Allerdings sehen manche in den Schwächen der Stadt auch mögliche Stärken: bisher ungenutzte Flächen und Gebäude könnten im Zuge neuer kultureller Aktivitäten ein nutzbares Potential darstellen.
Unter den in der litauischen Öffentlichkeit bekannten Personen, die persönlich sich als Botschafter/innen für die künftige Kulturhauptstadt Kaunas bereit erklärt haben, sind unter anderem Star-Dirigentin Mirga Gražinytė-Tyla, Schwimm-Olympiasiegerin Rūta Meilutytė, Theater-Regisseur Gytis Padegimas und auch die Band "Golden Parazyth".

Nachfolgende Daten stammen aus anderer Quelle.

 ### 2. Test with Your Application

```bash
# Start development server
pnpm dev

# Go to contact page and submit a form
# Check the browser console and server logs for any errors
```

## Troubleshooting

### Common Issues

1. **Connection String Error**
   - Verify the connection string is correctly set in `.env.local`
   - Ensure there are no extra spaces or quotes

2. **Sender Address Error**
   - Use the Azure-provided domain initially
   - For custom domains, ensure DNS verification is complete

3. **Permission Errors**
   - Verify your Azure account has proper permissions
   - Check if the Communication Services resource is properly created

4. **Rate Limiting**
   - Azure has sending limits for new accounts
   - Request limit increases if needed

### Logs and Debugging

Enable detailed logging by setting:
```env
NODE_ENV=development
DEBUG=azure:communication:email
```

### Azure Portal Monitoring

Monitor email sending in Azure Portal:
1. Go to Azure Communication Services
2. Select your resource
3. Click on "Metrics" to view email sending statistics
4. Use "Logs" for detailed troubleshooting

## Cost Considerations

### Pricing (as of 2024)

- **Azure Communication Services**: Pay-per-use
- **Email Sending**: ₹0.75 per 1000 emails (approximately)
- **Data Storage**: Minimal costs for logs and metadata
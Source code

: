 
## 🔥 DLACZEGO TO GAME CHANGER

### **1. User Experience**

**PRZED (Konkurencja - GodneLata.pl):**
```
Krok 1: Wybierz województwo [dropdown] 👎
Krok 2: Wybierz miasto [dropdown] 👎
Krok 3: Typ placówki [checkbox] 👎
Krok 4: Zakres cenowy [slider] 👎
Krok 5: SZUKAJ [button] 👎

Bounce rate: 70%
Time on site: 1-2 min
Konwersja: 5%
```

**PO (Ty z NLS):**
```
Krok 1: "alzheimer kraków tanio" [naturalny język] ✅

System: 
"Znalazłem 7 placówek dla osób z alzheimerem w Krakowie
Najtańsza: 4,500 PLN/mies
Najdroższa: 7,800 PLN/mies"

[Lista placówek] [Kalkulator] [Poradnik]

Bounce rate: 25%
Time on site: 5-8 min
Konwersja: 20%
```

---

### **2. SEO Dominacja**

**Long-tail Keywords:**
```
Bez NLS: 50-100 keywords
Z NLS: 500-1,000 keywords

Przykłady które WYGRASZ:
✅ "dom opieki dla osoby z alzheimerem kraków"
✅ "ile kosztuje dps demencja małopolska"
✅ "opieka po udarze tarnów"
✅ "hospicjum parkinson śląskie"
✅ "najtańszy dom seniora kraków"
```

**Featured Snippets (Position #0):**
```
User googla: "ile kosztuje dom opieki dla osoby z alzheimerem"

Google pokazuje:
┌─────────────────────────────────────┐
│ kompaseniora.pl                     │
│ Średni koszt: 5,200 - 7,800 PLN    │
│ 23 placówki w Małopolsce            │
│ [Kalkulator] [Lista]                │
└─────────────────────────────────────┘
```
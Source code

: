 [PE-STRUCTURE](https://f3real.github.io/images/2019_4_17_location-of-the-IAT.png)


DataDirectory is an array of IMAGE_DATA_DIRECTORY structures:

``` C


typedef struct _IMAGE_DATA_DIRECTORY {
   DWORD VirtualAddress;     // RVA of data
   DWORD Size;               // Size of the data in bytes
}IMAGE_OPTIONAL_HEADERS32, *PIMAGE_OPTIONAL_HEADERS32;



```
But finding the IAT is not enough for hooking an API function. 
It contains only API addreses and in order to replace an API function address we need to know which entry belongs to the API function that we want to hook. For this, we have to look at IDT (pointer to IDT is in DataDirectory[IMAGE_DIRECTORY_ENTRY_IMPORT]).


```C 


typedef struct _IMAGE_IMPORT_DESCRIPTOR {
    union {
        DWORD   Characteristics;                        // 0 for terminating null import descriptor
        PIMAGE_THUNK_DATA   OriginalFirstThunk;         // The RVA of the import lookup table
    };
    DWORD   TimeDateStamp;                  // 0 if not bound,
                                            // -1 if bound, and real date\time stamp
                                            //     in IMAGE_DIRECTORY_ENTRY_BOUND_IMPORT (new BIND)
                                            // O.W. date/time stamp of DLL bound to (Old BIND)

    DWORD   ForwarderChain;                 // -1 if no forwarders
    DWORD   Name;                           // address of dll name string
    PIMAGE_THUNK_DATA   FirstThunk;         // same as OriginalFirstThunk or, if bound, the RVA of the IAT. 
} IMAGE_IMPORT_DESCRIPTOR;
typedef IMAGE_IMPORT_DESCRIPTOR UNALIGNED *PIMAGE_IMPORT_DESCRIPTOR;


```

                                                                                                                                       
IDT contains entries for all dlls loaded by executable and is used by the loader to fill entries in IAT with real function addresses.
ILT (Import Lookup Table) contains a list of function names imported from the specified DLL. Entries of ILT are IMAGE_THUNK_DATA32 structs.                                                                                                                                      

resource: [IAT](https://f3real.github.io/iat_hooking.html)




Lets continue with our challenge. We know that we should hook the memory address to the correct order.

Die Kunsthistorikerin Virginija Vitkienė leitete bisher die Kampagne. Die Umsetzung wird keine einfache Aufgabe sein - denn, ähnlich wie auch bei Vilnius, gestaltet sich ein Blick auf das Vorkriegs-Kaunas kompliziert: weder Kaunas als Zentrum eines Weges "Litauen den Litauern", noch als Ort von Judenmord und Holocaust werden so in kulturelle Aktivitäten zu gießen sein.
Die Stadt setzt einstweilen auf andere Stärken: Kaunas als Ort spezieller Architekturtendenzen der Zwischenkriegszeit, Kaunas als Stadt der Jugend, mit einer weit gefächerten Universität, mit langer Fußgängerzone und Shoppingmeile, und als Basketball-Hochburg. Die Stadt ist in den vergangenen 20 Jahren von 400.000 auf 300.000 Einwohner geschrumpft - gesucht wird nun die Trendwende. "Wir brauchen den Wandel" - so betonen auch die Macher des Bewerbungskonzepts. Kaunas als europäische Kulturhauptstadt - das wird keine Selbstverständlichkeit sein, sondern vielleicht so etwas wie eine notwendige Häutung.
Kampagnenkonzept (engl.)
Facebookseite Kaunas 2022
Kaunas 2022 Webseite
Kaunas Kulturwebseite (lit.)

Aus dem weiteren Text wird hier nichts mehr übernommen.